The work of the first and third named authors was supported by the ANR Project MASTERIE 2010 BLAN–0121–01. Part of the work was done during their stay at the Bernoulli Center at the EPFL Lausanne and during the stay of the third named author at Bielefeld University, SFB $701$ (Mathematik).

Appendix

Proof of proposition 3.1

We start with some preliminary considerations.

Remark 9.1

Referring to Proposition 2 and Remarks following Theorem 1 in [17], we know the following.

(i)

We consider the problem
$$\begin{aligned} u-\Delta w=f, \text{ in} \mathcal D ^{\prime }(\mathbb{R }^d), \end{aligned}$$

(9.1)
where, $\ w(x)\in \frac{1}{2}\beta (u(x)) \text{ a.e.} x\in \mathbb{R }^d, f\in L^1(\mathbb{R }^d)$.
(ii)

Let $f\in L^1(\mathbb{R }^d)$. There is a unique $u\in L^1(\mathbb{R }^d)$ for which there exists $w\in L^1_{loc}(\mathbb{R }^d)$ such that $(u,w)$ solves (9.1).
(iii)

It is then possible to define a (multi-valued) operator $A:=A_{\beta }:E\rightarrow E$, where $D(A)$ is the set of $u\in L^1(\mathbb{R }^d)$ for which there is $w\in L^1_{{loc}}(\mathbb{R }^d)$ such that $w(x)\in \frac{1}{2}\beta (u(x))$ for a.e. $x\in \mathbb{R }^d$ and $\Delta w\in L^1(\mathbb{R }^d)$. For $u\in D(A)$, we set $A(u)=\left\{ -\frac{1}{2}w\left|\right. w \ \text{ as} \text{ in} \text{ the} \text{ definition} \text{ of} D(A)\right\} $. In particular, if $\beta $ is single valued then $Au=-\frac{1}{2}\Delta \beta (u)$.
(iv)

$A$ is a m-accretive operator.
(v)

Therefore, $J_{\lambda }:=(I+\lambda A)^{-1}$ is a contraction in the sense that $\Vert J_{\lambda }f-J_{\lambda }g\Vert _{L^1(\mathbb{R })}\le \Vert f-g\Vert _{L^1(\mathbb{R }^d)} $. In addition, $J_{\lambda }$ is single valued.
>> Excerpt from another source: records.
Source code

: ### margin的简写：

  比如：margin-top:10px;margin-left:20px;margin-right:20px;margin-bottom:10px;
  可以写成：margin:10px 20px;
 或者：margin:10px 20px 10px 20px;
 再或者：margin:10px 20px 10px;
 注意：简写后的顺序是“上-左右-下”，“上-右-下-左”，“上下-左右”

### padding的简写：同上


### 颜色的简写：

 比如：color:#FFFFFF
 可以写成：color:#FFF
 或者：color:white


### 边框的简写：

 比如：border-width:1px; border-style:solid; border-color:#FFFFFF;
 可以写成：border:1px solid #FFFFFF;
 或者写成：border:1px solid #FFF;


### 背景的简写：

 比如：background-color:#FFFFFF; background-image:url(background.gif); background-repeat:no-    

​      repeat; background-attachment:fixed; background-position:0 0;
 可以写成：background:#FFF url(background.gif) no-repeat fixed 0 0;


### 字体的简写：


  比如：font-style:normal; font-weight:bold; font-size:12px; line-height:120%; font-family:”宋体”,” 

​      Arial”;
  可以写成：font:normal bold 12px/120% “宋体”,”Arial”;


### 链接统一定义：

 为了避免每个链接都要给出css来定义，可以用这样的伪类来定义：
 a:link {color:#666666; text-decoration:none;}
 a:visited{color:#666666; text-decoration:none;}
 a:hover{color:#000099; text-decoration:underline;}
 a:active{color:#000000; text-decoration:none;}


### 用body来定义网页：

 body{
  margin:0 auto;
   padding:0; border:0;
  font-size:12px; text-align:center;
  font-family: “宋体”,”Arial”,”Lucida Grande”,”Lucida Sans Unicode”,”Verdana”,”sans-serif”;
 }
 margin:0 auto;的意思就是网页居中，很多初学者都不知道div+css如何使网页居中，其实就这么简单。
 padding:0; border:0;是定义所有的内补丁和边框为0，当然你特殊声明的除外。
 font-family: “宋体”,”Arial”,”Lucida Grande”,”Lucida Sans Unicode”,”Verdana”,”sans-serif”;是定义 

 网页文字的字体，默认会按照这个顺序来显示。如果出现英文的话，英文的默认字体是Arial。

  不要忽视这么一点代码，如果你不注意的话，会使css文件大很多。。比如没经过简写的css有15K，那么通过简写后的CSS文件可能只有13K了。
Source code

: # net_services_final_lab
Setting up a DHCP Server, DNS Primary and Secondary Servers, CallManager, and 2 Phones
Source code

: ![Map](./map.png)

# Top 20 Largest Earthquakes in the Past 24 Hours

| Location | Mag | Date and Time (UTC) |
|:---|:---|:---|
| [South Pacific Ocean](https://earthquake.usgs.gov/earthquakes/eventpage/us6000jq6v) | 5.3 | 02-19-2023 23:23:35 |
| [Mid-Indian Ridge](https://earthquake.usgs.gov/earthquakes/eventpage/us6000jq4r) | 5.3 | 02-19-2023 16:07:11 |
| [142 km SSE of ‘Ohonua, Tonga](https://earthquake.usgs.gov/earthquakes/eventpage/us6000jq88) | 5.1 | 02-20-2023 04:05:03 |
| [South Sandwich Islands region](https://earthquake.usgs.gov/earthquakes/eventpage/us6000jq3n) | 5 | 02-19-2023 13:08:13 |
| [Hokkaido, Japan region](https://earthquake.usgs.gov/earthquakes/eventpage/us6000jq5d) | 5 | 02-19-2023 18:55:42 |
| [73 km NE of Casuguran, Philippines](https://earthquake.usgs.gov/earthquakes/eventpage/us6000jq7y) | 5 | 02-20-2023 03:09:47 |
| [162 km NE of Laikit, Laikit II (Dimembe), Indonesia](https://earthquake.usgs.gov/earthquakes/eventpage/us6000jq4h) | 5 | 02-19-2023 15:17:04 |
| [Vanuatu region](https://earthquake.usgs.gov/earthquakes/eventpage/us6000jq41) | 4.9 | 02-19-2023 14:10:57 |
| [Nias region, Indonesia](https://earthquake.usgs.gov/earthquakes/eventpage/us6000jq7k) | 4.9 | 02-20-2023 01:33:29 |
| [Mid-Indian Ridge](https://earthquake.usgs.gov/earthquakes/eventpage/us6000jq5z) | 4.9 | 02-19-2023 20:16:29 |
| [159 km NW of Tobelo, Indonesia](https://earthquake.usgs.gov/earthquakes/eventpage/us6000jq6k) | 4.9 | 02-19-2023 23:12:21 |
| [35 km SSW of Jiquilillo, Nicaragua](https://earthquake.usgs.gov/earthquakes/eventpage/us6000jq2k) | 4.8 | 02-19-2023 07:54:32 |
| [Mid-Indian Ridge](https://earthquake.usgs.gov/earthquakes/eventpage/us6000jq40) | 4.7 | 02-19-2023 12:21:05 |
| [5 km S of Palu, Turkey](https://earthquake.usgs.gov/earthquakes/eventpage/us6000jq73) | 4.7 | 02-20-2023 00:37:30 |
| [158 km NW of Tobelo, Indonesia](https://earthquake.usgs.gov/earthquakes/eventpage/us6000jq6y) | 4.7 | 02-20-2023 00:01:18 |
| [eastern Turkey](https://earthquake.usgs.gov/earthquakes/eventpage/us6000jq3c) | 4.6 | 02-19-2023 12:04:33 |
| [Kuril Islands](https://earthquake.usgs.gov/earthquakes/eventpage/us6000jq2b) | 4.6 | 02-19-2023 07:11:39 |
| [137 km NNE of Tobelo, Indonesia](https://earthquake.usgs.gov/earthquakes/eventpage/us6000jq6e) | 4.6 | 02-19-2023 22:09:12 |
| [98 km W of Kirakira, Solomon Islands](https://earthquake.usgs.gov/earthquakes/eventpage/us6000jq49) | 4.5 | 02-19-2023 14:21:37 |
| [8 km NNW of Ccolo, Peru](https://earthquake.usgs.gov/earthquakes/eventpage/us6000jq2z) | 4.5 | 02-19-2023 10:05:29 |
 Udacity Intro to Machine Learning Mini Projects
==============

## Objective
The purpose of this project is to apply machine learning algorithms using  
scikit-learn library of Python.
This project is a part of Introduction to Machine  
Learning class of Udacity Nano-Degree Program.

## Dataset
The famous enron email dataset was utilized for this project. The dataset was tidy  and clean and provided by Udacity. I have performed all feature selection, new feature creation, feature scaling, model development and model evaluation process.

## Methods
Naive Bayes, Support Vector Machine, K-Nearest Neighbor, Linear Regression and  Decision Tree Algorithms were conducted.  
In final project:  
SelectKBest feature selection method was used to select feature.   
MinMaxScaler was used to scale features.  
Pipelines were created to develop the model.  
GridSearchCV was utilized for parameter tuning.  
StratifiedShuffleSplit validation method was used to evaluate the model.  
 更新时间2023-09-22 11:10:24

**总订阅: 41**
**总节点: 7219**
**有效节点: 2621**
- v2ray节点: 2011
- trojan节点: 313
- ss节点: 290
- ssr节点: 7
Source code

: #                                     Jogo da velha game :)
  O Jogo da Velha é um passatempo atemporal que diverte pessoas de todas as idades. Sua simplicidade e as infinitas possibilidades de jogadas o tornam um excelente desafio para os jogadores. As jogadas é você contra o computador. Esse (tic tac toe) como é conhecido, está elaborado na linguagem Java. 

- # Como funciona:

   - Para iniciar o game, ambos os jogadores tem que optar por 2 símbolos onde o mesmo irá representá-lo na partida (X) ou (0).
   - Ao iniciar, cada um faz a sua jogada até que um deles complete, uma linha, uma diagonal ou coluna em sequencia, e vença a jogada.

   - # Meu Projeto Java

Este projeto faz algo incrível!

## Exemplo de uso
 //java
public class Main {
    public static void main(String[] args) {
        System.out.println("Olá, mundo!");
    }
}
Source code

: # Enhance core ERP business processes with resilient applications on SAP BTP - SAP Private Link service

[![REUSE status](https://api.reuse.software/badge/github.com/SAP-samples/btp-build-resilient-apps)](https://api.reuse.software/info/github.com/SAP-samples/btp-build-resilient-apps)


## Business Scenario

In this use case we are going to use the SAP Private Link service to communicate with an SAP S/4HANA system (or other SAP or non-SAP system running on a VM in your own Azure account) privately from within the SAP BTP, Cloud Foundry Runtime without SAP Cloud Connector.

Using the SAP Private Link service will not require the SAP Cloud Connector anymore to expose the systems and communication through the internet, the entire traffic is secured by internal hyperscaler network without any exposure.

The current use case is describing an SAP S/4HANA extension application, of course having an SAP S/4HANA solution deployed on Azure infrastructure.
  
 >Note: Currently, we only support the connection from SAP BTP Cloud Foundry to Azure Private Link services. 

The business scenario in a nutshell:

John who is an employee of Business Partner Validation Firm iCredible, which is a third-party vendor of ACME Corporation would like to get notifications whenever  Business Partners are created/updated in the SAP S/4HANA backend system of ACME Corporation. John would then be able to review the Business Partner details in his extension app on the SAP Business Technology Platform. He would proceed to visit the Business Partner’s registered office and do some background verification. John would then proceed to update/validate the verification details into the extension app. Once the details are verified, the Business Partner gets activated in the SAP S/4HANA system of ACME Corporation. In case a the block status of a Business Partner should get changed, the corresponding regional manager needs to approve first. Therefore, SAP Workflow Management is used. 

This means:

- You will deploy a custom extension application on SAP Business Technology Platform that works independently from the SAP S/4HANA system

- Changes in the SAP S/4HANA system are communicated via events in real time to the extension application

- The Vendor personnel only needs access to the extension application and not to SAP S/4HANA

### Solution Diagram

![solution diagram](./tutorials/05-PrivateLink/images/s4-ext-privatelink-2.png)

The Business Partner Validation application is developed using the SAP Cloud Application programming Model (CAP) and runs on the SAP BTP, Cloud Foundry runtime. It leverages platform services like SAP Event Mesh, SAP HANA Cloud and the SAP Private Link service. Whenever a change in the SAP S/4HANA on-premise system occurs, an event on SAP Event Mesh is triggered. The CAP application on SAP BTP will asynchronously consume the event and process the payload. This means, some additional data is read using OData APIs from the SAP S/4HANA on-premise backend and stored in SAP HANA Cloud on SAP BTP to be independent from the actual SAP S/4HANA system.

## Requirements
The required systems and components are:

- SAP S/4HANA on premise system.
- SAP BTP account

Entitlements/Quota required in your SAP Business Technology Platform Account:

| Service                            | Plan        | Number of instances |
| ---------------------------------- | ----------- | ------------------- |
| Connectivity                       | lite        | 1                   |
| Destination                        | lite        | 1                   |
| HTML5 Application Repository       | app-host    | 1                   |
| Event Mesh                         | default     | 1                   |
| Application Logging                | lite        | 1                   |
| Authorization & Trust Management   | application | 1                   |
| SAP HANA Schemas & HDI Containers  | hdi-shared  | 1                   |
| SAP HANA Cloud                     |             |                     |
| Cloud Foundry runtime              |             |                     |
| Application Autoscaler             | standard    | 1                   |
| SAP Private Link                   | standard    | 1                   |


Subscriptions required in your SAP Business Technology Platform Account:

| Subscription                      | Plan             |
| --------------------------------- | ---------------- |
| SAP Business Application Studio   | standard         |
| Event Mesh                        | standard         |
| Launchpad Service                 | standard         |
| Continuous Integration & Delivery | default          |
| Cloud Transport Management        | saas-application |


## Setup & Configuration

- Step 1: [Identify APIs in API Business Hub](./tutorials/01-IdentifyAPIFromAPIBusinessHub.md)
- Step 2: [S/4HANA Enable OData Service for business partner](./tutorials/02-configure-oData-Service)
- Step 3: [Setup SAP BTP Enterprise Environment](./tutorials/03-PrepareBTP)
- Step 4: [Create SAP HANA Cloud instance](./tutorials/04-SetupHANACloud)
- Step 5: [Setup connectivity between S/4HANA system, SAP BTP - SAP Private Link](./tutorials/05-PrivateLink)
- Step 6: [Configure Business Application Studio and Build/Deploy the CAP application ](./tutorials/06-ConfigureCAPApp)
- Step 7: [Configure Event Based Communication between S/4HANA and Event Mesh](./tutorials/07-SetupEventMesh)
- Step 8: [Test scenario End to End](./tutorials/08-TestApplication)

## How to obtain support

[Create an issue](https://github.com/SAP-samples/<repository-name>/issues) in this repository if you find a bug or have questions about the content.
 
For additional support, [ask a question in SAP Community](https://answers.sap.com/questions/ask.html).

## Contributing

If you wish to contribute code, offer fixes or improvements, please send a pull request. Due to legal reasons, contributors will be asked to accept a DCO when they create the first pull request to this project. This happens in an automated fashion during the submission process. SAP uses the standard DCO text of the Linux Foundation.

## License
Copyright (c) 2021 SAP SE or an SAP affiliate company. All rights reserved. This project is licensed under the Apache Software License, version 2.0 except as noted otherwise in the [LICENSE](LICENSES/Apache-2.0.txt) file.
If $f\in L^{\infty }(\mathbb{R }^d)$ then $\Vert J_{\lambda }f\Vert _{\infty }\le \Vert f\Vert _{\infty }$ and $J_{\lambda }f\in L^1 \bigcap L^{\infty }$. In particular, for every positive $n$, $\Vert J_{\lambda }^nf\Vert _{\infty }\le \Vert f\Vert _{\infty }$.
(vi)

If $f\ge g$, a.e., $ J_{\lambda }f\ge J_{\lambda } g$, a.e.
(vii)

Since $\beta (0)=0$, $J_{\lambda }f\ge 0$, if $f\ge 0$, a.e.
(viii)

If $f\in L^{\infty }$, $\beta $ being monotone, it easily follows that $w\in L^{\infty }$. In addition, under Assumption B($\ell $), $\ell \ge 1$, then $w\in L^1 \bigcap L^{\infty }$.

Proof of Proposition 3.1

The proof follows the same lines as [18, Proposition 3.4] even though here the assumption on $\beta $ is slightly more general and $d\ge 1$.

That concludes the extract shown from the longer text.